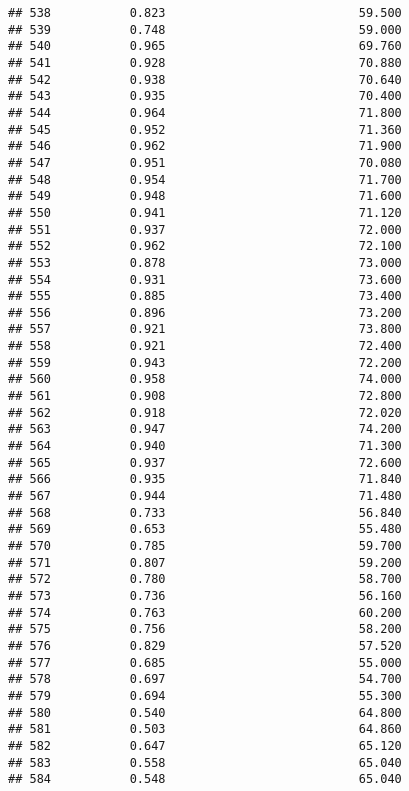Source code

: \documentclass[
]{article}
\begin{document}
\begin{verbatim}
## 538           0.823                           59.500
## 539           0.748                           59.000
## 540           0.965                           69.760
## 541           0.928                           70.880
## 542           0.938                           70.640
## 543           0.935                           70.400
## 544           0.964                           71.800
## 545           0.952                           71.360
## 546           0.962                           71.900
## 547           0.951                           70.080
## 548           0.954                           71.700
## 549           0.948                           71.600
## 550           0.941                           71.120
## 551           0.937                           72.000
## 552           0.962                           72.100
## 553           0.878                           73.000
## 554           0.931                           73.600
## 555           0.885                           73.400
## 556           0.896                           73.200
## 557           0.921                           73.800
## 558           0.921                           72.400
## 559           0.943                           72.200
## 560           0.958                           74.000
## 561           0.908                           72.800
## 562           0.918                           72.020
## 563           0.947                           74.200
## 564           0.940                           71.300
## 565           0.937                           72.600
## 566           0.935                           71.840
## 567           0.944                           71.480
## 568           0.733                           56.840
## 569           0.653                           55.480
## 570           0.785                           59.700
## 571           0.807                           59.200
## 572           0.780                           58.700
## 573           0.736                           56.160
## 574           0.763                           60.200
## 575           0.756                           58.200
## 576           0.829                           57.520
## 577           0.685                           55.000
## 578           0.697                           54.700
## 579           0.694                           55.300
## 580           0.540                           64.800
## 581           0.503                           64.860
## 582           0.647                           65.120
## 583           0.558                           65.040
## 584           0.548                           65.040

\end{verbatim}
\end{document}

* * *

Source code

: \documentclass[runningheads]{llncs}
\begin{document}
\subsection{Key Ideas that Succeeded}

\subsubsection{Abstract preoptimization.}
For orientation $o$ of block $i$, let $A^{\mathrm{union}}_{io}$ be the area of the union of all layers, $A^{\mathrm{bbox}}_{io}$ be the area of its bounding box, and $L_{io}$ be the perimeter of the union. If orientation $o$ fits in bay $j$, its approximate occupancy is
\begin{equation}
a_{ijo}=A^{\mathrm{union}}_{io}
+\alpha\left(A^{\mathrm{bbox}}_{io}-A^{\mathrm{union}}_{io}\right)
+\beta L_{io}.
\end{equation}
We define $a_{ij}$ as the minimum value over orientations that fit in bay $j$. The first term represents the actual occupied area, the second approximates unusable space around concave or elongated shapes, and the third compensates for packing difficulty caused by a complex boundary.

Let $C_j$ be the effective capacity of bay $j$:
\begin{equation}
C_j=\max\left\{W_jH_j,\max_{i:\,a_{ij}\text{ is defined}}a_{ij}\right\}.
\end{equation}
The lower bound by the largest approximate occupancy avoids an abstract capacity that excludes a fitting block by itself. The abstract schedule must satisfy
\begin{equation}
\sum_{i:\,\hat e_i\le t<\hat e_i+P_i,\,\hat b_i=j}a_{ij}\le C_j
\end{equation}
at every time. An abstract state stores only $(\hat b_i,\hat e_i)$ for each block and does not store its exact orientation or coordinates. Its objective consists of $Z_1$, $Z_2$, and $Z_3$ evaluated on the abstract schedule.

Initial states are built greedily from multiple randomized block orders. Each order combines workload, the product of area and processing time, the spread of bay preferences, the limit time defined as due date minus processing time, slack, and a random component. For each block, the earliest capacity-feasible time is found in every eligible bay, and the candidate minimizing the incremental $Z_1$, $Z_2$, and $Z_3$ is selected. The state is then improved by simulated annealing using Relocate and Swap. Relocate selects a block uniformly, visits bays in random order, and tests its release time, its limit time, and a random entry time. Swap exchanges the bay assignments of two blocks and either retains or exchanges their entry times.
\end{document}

▸ **Assigned task**
When a line in the material above holds the word "time", count it; report only the total.

▸ **Completed task**
2